What it actually means
I set out to answer “is the deterministic gate worth it?” and the honest, firmed answer is not the one I expected, in either direction:
- The claim I had been making — “a deterministic gate makes a capable agent write better code” — is false for a frontier model with a good prompt. That was worth finding out, and worth retracting.
- The claim the data actually supports is sharper and more useful: a cheap-but-capable-enough model plus a hard gate is the lightest-weight, highest-performing way to get clean AI code — with “capable enough” being load-bearing, because Haiku showed there’s a floor. Not “better code from a good model.” Trustworthy code from a cheaper one — at a lower bill than running the good model at all, down to the point where the model can still fix what the gate flags.
That reframes the product and even its ideal customer. anchor-guard isn’t for the careful senior engineer pairing with opus and a thoughtful CLAUDE.md; that person mostly doesn’t need it. It’s for the team running fleets of cheap, fast, semi-supervised agents, where compliance-by-prompt is a coin flip and the only thing standing between you and a slow accumulation of god objects is something deterministic that can’t be talked past. The gate converts a probabilistic hope into a guarantee, and it lets you buy that guarantee with a cheaper model.
Where I’m still honest about the holes
- One task, one harness.
minicalcis a clean rot-magnet, and thirty rounds per cell is solid, but it’s a single problem shape. I’d want a second, messier domain before I treated the exact percentages as load-bearing. - The gate’s 0–3% is enforced, not emergent. It won’t let a round end dirty, so of course its rate is near zero. The finding isn’t that the gate writes good code; it’s that the prompt arms, given the identical rules, fail to match it reliably. The value is the guarantee, conditional on you caring about the bar you set.
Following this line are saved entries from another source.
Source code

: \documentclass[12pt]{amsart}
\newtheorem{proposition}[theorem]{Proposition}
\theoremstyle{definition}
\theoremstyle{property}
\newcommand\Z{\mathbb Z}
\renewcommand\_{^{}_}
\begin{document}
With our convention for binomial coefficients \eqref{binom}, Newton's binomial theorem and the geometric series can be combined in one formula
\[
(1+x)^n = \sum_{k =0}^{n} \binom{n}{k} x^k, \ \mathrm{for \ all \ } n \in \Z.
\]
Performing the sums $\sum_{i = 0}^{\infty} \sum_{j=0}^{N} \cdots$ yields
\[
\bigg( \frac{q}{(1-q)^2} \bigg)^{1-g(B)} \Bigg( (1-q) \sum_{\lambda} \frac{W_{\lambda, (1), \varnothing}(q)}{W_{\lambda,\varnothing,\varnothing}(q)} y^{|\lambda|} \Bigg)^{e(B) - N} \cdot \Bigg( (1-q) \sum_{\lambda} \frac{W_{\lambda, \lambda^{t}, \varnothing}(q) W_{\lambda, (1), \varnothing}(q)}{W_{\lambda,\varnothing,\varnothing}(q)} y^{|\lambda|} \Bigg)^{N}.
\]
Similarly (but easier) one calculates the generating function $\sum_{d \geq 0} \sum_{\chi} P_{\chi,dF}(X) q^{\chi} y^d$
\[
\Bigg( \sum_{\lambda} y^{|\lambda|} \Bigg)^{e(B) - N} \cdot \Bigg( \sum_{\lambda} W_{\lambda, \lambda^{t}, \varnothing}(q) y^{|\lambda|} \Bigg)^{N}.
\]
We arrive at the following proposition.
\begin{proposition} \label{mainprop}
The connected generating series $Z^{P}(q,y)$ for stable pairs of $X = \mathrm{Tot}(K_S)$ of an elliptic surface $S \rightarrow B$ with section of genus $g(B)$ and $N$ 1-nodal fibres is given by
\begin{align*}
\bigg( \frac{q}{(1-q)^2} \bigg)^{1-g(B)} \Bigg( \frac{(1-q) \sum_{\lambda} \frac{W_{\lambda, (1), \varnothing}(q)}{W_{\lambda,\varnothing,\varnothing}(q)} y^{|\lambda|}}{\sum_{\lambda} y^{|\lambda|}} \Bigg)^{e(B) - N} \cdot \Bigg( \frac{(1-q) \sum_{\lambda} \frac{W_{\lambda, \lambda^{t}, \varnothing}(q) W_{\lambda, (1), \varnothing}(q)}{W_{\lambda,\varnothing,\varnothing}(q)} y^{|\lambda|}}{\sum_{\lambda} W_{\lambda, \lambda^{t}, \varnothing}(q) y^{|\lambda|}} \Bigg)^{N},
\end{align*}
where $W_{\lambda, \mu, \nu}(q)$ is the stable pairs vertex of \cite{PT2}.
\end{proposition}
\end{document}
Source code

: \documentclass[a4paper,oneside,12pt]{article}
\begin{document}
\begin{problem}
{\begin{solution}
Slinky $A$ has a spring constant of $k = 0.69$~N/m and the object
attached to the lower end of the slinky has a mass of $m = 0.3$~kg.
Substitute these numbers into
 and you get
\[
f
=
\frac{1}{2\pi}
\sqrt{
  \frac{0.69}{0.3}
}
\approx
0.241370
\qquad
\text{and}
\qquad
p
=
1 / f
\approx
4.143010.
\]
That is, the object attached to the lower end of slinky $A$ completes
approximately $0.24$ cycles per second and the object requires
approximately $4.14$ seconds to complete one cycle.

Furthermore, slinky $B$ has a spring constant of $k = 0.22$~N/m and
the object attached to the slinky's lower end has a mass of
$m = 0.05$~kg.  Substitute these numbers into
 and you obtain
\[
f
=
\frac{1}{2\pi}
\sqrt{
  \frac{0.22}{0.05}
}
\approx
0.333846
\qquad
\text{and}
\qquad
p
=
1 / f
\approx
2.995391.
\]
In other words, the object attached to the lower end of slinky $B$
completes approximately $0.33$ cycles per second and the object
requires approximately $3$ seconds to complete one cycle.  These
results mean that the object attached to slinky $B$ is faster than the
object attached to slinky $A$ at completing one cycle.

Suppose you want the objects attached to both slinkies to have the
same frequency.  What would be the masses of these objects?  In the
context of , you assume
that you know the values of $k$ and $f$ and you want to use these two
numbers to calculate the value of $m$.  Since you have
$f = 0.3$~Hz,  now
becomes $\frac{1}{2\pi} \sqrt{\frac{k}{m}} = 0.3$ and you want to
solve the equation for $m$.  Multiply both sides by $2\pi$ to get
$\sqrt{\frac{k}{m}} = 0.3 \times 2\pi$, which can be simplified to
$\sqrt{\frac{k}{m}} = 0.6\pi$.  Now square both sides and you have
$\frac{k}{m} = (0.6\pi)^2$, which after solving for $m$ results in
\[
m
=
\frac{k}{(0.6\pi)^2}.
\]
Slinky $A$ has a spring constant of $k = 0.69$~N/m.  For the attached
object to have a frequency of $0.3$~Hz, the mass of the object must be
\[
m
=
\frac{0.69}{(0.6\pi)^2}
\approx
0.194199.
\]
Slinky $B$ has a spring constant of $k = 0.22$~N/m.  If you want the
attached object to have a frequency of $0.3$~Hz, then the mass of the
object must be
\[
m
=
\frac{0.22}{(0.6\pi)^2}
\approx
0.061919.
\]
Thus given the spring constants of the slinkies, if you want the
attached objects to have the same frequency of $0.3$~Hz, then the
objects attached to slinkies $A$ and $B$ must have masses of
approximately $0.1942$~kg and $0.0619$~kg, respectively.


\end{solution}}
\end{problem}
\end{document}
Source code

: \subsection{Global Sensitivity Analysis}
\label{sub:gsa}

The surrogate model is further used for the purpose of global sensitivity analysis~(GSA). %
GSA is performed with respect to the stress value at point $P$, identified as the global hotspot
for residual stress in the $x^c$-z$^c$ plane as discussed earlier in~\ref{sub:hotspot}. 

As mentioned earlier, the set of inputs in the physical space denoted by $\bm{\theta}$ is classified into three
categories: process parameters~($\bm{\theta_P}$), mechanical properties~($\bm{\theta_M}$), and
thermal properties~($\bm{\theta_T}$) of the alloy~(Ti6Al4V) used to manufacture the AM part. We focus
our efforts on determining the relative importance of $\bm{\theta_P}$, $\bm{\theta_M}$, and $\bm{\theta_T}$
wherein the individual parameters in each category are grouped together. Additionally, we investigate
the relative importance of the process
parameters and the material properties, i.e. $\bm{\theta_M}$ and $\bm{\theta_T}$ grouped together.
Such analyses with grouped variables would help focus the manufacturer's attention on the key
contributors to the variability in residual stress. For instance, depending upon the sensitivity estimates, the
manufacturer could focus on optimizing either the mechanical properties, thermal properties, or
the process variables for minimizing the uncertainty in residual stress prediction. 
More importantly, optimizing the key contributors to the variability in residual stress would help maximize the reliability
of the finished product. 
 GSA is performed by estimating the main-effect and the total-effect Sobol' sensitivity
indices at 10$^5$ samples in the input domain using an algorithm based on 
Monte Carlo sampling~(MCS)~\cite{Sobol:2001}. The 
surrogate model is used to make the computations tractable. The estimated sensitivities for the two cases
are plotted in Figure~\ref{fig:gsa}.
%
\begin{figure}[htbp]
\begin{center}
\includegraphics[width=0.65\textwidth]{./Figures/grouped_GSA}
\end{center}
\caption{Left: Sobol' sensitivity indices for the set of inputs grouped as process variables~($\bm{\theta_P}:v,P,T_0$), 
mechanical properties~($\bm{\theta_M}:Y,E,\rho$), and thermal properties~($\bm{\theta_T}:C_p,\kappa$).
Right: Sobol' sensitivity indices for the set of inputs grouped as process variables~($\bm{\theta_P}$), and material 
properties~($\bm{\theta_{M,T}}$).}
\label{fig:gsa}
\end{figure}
- Gaming is the soft spot. The rounds that tempted test-deletion exposed that the gate’s original test check only fired when a file lost its only test — agents trimmed redundant tests and slipped through. I’ve since added a test-strength floor and a per-file weakening check to
spragto close that, but the in-loop proof that they stop gaming under pressure is the one claim still resting on deterministic tests rather than a live run. I’m not going to pretend otherwise.
The part I care about most
I ran this to find out whether I’d built something useless, and on the first, strongest, single run the answer came back “yes” — cleanly, with a pre-registered verdict, exactly as designed. If I’d stopped there, I’d have shelved a tool that turns out to sit on the efficient frontier for a real and growing use case. What saved it wasn’t a better intuition. It was the cheap, boring discipline of running it more than once, on more than one model, and refusing to let a sample size of one speak for the population.
That’s the actual takeaway, and it generalizes past this gate: when you evaluate whether a piece of AI tooling earns its keep, the frontier model on a good day will quietly subsume almost anything you build — once. Measure the tail, not the median; the cheap model, not just the expensive one; and the rate over many runs, not the result of the one you happened to watch. The conclusion you get from N=1 is frequently the opposite of the one the data supports.